PROBLEM DETAILS: Among the entries below, how many lines have the word "async"? Answer only with the number.

══ DATA TO USE ══

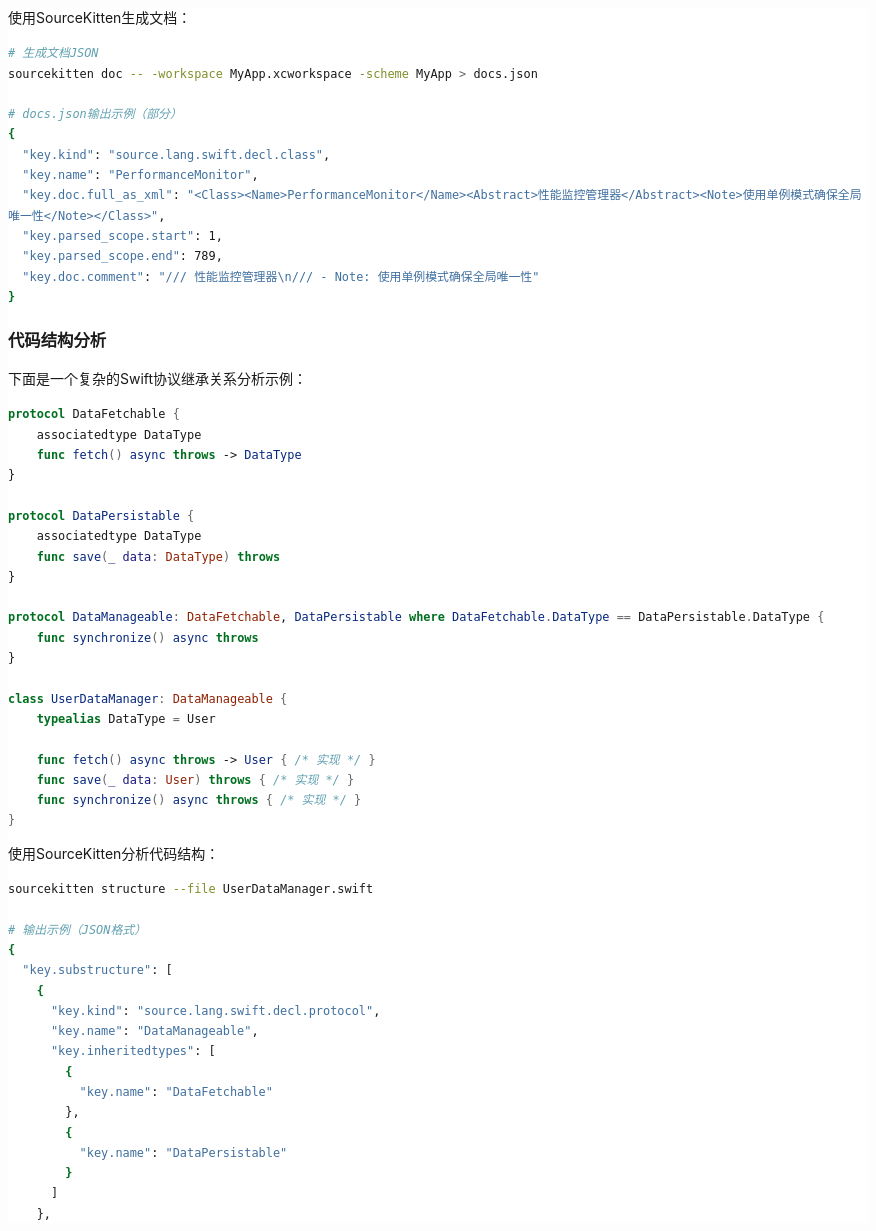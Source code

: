 使用SourceKitten生成文档：

```bash
# 生成文档JSON
sourcekitten doc -- -workspace MyApp.xcworkspace -scheme MyApp > docs.json

# docs.json输出示例（部分）
{
  "key.kind": "source.lang.swift.decl.class",
  "key.name": "PerformanceMonitor",
  "key.doc.full_as_xml": "<Class><Name>PerformanceMonitor</Name><Abstract>性能监控管理器</Abstract><Note>使用单例模式确保全局唯一性</Note></Class>",
  "key.parsed_scope.start": 1,
  "key.parsed_scope.end": 789,
  "key.doc.comment": "/// 性能监控管理器\n/// - Note: 使用单例模式确保全局唯一性"
}
```

### 代码结构分析

下面是一个复杂的Swift协议继承关系分析示例：

```swift
protocol DataFetchable {
    associatedtype DataType
    func fetch() async throws -> DataType
}

protocol DataPersistable {
    associatedtype DataType
    func save(_ data: DataType) throws
}

protocol DataManageable: DataFetchable, DataPersistable where DataFetchable.DataType == DataPersistable.DataType {
    func synchronize() async throws
}

class UserDataManager: DataManageable {
    typealias DataType = User
    
    func fetch() async throws -> User { /* 实现 */ }
    func save(_ data: User) throws { /* 实现 */ }
    func synchronize() async throws { /* 实现 */ }
}
```

使用SourceKitten分析代码结构：

```bash
sourcekitten structure --file UserDataManager.swift

# 输出示例（JSON格式）
{
  "key.substructure": [
    {
      "key.kind": "source.lang.swift.decl.protocol",
      "key.name": "DataManageable",
      "key.inheritedtypes": [
        {
          "key.name": "DataFetchable"
        },
        {
          "key.name": "DataPersistable"
        }
      ]
    },
```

═══

PROBLEM SOLUTION: 4